**** SUPPLIED RECORDS
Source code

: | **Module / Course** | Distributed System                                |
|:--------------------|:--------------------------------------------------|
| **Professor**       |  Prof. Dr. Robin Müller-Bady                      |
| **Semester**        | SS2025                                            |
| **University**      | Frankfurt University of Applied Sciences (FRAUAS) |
********
● **PROMPT**
Copy each line above exactly as it stands.

● **COMPLETED TASK**
Source code

: | **Module / Course** | Distributed System                                |
|:--------------------|:--------------------------------------------------|
| **Professor**       |  Prof. Dr. Robin Müller-Bady                      |
| **Semester**        | SS2025                                            |
| **University**      | Frankfurt University of Applied Sciences (FRAUAS) |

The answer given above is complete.